As before, you can plot the results.

In [None]:
rows.groupby(['Commodity','Partner'])['Trade Value (US$)'].aggregate(sum).sort_values(inplace=False,ascending=False).plot(kind='barh')

Logical tests can be combined in a filter function, for example testing for partners that only appear to trade infrequently *or* for small total amounts in any particular commodity.

In [None]:
def weakpartner(g):
    return len(g)<=3 | g['Trade Value (US$)'].sum()<25000

weak_milk_countries_imports=milk_countries_imports.groupby(['Commodity','Partner']).filter(weakpartner)
weak_milk_countries_imports.groupby(['Commodity','Partner'])[['Trade Value (US$)']].aggregate([len,sum])

In this report, many of the listed countries appear to have traded in only one or two months; but while Hungary traded concentrated/sweetened products eight times, the total trade value was not very significant at all.

### Tasks

Filter the dataset so that it only contains rows where the total exports across all the milk products for a particular country are at least two million dollars in any given monthly period. (HINT: group on partner and period and filter against a function that tests the minimum trade value exceeds the required value.)

Generate a chart from that dataset that displays the sum total trade value for each partner. (HINT: group on the partner and then aggregate on the sum.)

Using your own monthly data for a single year, which countries only trade in your selected trade item rarely or for small amounts? Which partners trade on a regular basis (for example, in at least nine of the months)? 

Can you also find countries that trade regularly but only for small amounts (for example whose maximum monthly trade value is less than a certain threshold amount) or who trade infrequently but for large amounts (or other combinations thereof)?

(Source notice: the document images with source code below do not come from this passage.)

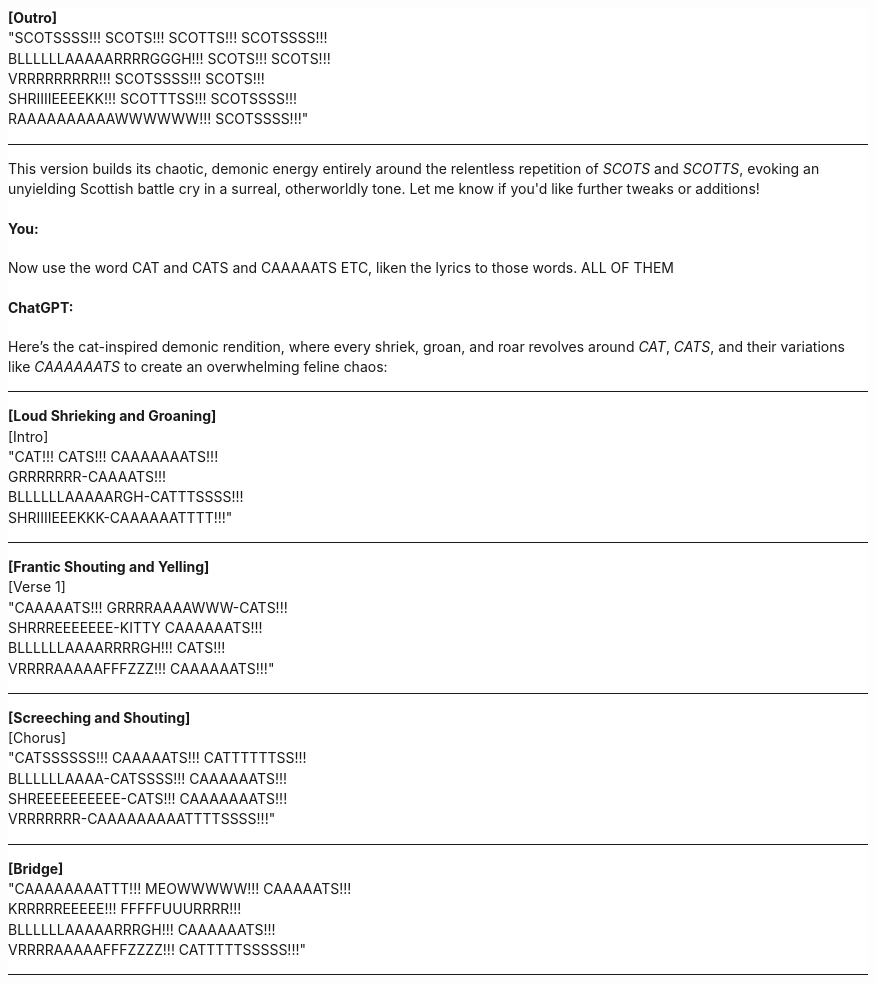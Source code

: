 
**\[Outro]**\
"SCOTSSSS!!! SCOTS!!! SCOTTS!!! SCOTSSSS!!!\
BLLLLLLAAAAARRRRGGGH!!! SCOTS!!! SCOTS!!!\
VRRRRRRRRR!!! SCOTSSSS!!! SCOTS!!!\
SHRIIIIEEEEKK!!! SCOTTTSS!!! SCOTSSSS!!!\
RAAAAAAAAAAWWWWWW!!! SCOTSSSS!!!"

---

This version builds its chaotic, demonic energy entirely around the relentless repetition of *SCOTS* and *SCOTTS*, evoking an unyielding Scottish battle cry in a surreal, otherworldly tone. Let me know if you'd like further tweaks or additions!


#### You:
Now use the word CAT and CATS and CAAAAATS ETC, liken the lyrics to those words. ALL OF THEM

#### ChatGPT:
Here’s the cat-inspired demonic rendition, where every shriek, groan, and roar revolves around *CAT*, *CATS*, and their variations like *CAAAAAATS* to create an overwhelming feline chaos:

---

**\[Loud Shrieking and Groaning]**\
\[Intro]\
"CAT!!! CATS!!! CAAAAAAATS!!!\
GRRRRRRR-CAAAATS!!!\
BLLLLLLAAAAARGH-CATTTSSSS!!!\
SHRIIIIEEEKKK-CAAAAAATTTT!!!"

---

**\[Frantic Shouting and Yelling]**\
\[Verse 1]\
"CAAAAATS!!! GRRRRAAAAWWW-CATS!!!\
SHRRREEEEEEE-KITTY CAAAAAATS!!!\
BLLLLLLAAAARRRRGH!!! CATS!!!\
VRRRRAAAAAFFFZZZ!!! CAAAAAATS!!!"

---

**\[Screeching and Shouting]**\
\[Chorus]\
"CATSSSSSS!!! CAAAAATS!!! CATTTTTTSS!!!\
BLLLLLLAAAA-CATSSSS!!! CAAAAAATS!!!\
SHREEEEEEEEEE-CATS!!! CAAAAAAATS!!!\
VRRRRRRR-CAAAAAAAAATTTTSSSS!!!"

---

**\[Bridge]**\
"CAAAAAAAATTT!!! MEOWWWWW!!! CAAAAATS!!!\
KRRRRREEEEE!!! FFFFFUUURRRR!!!\
BLLLLLLAAAAARRRGH!!! CAAAAAATS!!!\
VRRRRAAAAAFFFZZZZ!!! CATTTTTSSSSS!!!"

---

## Interactive pivot table

One of the most useful, if poorly understood, features offered by many spreadsheet
applications is the ‘pivot table’.
Pivot tables provide a way of creating summary reports over particular parts of a dataset,
reshaping the data into grouped rows, itemised columns, and summary values within
each group and item.

The screenshot of the interactive pivot table shown below, based on a widget originally
created by Nicolas Krutchen at Datacritic, contains a small fragment of the Comtrade data
describing milk imports to the UK.
The pivot table is organised as follows:

![freesnippingtool.com_capture_20200820110300.png](attachment:freesnippingtool.com_capture_20200820110300.png)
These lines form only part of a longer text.